=== Data for processing ===
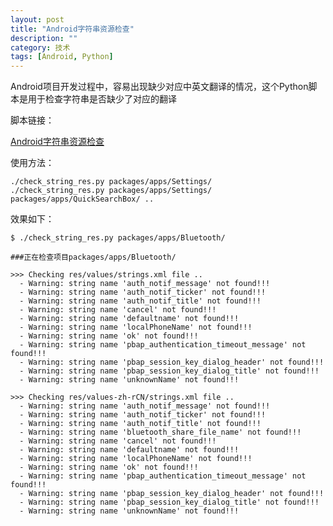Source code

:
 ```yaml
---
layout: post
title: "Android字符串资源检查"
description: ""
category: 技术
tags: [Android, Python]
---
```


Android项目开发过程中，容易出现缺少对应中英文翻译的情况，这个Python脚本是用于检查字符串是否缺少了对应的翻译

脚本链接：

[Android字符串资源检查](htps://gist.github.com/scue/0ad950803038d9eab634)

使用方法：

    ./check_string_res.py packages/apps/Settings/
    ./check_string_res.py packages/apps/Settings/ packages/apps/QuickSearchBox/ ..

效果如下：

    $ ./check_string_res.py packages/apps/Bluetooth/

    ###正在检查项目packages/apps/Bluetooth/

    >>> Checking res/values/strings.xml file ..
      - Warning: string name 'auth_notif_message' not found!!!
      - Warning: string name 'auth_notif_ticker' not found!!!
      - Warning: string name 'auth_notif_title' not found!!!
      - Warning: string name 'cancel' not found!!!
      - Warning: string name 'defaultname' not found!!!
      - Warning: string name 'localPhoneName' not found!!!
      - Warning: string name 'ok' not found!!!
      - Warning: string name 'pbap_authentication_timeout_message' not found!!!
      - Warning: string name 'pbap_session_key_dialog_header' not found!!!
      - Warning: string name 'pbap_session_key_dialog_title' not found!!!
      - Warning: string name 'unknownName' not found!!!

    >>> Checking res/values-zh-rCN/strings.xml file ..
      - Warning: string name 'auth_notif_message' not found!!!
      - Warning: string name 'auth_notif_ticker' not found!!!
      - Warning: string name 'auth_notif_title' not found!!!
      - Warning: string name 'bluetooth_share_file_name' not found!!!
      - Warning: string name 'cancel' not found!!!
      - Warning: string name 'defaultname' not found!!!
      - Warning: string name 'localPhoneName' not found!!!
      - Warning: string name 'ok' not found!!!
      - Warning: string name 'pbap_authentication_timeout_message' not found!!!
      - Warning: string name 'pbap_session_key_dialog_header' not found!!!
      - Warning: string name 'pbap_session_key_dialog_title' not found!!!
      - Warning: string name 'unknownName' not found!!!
===
=== Data for processing ===
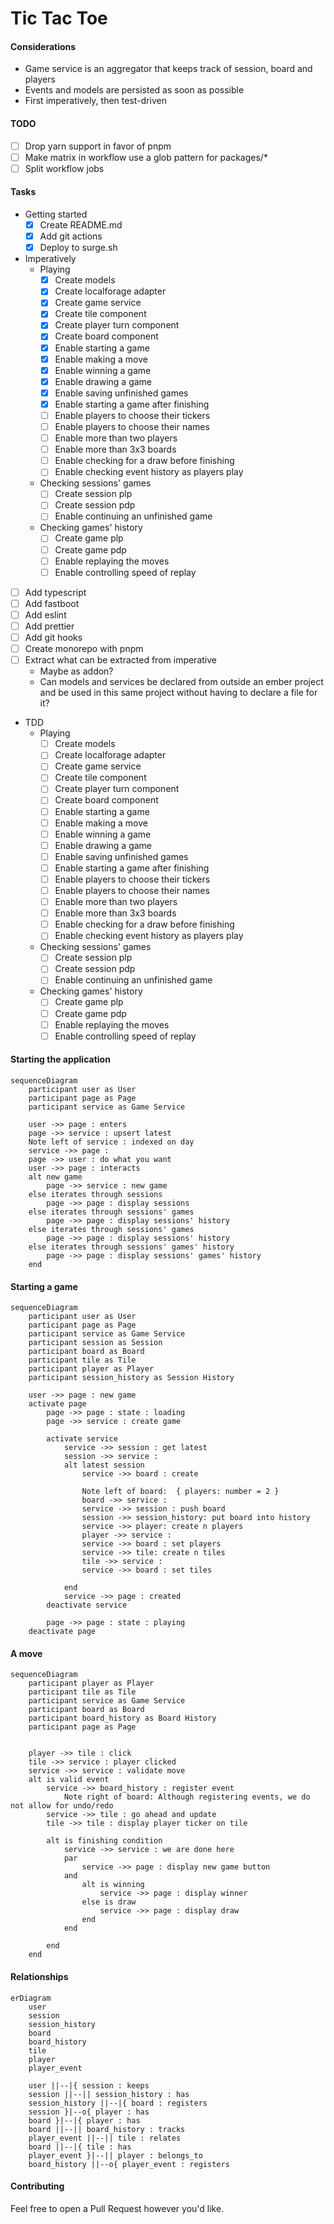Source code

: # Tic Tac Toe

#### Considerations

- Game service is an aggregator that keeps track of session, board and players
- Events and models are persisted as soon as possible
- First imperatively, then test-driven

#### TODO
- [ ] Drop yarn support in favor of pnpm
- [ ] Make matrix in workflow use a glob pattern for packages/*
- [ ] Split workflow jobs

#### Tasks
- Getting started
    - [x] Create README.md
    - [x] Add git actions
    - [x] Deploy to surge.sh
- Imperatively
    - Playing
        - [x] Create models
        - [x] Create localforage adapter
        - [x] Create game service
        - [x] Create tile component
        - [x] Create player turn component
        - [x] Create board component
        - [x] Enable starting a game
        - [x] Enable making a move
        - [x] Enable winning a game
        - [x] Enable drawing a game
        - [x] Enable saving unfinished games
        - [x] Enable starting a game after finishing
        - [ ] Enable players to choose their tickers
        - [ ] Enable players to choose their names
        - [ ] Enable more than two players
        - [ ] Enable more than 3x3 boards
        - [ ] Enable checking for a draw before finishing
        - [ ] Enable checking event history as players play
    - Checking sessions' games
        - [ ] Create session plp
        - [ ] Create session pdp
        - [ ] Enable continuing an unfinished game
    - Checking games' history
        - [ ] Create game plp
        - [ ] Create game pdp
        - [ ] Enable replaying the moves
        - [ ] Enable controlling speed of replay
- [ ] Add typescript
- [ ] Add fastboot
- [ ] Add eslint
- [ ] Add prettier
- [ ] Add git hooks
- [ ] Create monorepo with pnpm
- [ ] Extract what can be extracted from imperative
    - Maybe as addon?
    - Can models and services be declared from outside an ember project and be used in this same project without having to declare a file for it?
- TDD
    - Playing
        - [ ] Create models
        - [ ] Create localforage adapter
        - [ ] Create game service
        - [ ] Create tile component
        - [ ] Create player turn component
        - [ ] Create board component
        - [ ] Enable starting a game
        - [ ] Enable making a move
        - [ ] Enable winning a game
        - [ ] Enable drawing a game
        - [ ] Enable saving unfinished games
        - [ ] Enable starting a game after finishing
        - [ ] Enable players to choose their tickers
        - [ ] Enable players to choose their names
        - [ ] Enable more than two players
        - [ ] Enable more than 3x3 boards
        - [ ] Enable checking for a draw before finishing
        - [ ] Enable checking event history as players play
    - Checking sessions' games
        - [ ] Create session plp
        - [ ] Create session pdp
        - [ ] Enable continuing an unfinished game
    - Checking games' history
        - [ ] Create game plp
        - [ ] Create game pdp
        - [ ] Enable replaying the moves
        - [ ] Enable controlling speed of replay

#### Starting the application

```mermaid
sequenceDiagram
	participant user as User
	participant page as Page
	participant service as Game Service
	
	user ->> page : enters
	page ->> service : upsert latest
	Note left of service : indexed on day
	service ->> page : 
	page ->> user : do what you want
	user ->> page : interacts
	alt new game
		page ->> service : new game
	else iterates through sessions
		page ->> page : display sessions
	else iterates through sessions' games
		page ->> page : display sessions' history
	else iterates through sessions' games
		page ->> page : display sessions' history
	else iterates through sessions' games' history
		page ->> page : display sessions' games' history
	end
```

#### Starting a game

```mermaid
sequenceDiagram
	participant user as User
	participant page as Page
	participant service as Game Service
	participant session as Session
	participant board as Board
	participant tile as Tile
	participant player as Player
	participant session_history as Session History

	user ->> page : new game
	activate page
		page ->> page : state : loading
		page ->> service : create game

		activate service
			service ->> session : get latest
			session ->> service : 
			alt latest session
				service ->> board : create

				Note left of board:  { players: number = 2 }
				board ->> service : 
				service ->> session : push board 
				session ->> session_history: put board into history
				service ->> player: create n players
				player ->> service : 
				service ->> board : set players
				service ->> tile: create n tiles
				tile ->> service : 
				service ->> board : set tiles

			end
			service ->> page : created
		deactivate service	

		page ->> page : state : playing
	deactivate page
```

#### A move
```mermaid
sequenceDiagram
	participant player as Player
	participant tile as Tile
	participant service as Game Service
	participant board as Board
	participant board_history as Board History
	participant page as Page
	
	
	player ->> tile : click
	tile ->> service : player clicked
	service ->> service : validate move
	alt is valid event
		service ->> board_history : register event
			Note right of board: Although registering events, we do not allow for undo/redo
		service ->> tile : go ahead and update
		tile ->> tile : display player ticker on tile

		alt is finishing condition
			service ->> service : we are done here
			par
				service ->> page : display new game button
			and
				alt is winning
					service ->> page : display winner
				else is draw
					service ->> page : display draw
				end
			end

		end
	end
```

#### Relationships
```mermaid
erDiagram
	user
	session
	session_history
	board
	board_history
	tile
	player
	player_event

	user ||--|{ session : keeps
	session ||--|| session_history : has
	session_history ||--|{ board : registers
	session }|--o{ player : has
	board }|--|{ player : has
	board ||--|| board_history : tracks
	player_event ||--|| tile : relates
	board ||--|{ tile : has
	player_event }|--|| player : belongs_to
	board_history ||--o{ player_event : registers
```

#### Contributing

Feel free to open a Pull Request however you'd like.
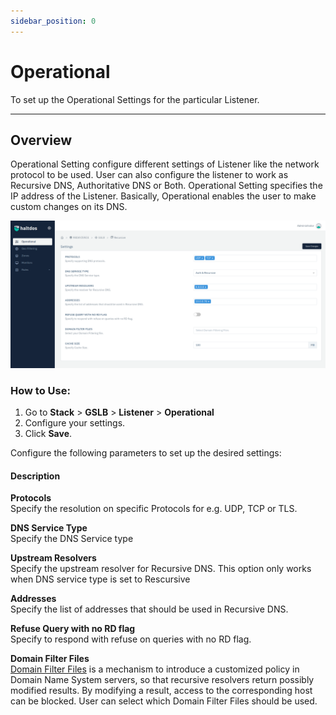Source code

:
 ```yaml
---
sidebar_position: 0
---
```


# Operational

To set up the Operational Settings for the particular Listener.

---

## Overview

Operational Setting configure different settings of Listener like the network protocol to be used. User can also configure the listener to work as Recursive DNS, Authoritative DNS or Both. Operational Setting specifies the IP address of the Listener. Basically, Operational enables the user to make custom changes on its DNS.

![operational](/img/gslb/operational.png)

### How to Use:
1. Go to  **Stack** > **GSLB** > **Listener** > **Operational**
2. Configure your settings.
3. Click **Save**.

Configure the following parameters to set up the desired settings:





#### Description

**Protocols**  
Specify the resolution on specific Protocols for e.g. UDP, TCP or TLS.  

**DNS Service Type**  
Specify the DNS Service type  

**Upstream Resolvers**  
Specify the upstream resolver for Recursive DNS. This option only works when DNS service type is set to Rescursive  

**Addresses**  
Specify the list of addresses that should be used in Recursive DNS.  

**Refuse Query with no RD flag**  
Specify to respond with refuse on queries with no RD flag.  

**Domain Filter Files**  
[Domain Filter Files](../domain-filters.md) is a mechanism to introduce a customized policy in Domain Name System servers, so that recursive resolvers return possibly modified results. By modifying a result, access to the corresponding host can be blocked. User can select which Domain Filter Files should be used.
===
* Task item
In how many lines of the entries does "component" appear? Reply with only the number.

* Written solution
6